• [Aim of the exercise]
The records below need to be set down again exactly; their images stay out.

*** Block opens ***

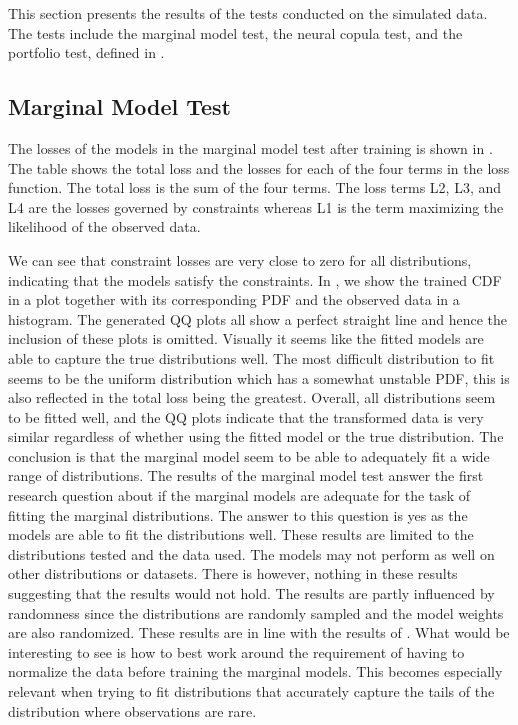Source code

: This section presents the results of the tests conducted on the simulated data. The tests include the marginal model test, the neural copula test, and the portfolio test, defined in .

\subsection{Marginal Model Test}
The losses of the models in the marginal model test after training is shown in . The table shows the total loss and the losses for each of the four terms in the loss function. The total loss is the sum of the four terms. The loss terms L2, L3, and L4 are the losses governed by constraints whereas L1 is the term maximizing the likelihood of the observed data. 

We can see that constraint losses are very close to zero for all distributions, indicating that the models satisfy the constraints. In , we show the trained \gls{CDF} in a plot together with its corresponding \gls{PDF} and the observed data in a histogram. The generated QQ plots all show a perfect straight line and hence the inclusion of these plots is omitted. Visually it seems like the fitted models are able to capture the true distributions well. The most difficult distribution to fit seems to be the uniform distribution which has a somewhat unstable \gls{PDF}, this is also reflected in the total loss being the greatest. Overall, all distributions seem to be fitted well, and the QQ plots indicate that the transformed data is very similar regardless of whether using the fitted model or the true distribution. The conclusion is that the marginal model seem to be able to adequately fit a wide range of distributions. The results of the marginal model test answer the first research question \RQone about if the marginal models are adequate for the task of fitting the marginal distributions. The answer to this question is yes as the models are able to fit the distributions well. These results are limited to the distributions tested and the data used. The models may not perform as well on other distributions or datasets. There is however, nothing in these results suggesting that the results would not hold. The results are partly influenced by randomness since the distributions are randomly sampled and the model weights are also randomized. These results are in line with the results of . What would be interesting to see is how to best work around the requirement of having to normalize the data before training the marginal models. This becomes especially relevant when trying to fit distributions that accurately capture the tails of the distribution where observations are rare.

*** Block closes ***

• [Written reply]
Source code

: This section presents the results of the tests conducted on the simulated data. The tests include the marginal model test, the neural copula test, and the portfolio test, defined in .

\subsection{Marginal Model Test}
The losses of the models in the marginal model test after training is shown in . The table shows the total loss and the losses for each of the four terms in the loss function. The total loss is the sum of the four terms. The loss terms L2, L3, and L4 are the losses governed by constraints whereas L1 is the term maximizing the likelihood of the observed data. 

We can see that constraint losses are very close to zero for all distributions, indicating that the models satisfy the constraints. In , we show the trained \gls{CDF} in a plot together with its corresponding \gls{PDF} and the observed data in a histogram. The generated QQ plots all show a perfect straight line and hence the inclusion of these plots is omitted. Visually it seems like the fitted models are able to capture the true distributions well. The most difficult distribution to fit seems to be the uniform distribution which has a somewhat unstable \gls{PDF}, this is also reflected in the total loss being the greatest. Overall, all distributions seem to be fitted well, and the QQ plots indicate that the transformed data is very similar regardless of whether using the fitted model or the true distribution. The conclusion is that the marginal model seem to be able to adequately fit a wide range of distributions. The results of the marginal model test answer the first research question \RQone about if the marginal models are adequate for the task of fitting the marginal distributions. The answer to this question is yes as the models are able to fit the distributions well. These results are limited to the distributions tested and the data used. The models may not perform as well on other distributions or datasets. There is however, nothing in these results suggesting that the results would not hold. The results are partly influenced by randomness since the distributions are randomly sampled and the model weights are also randomized. These results are in line with the results of . What would be interesting to see is how to best work around the requirement of having to normalize the data before training the marginal models. This becomes especially relevant when trying to fit distributions that accurately capture the tails of the distribution where observations are rare.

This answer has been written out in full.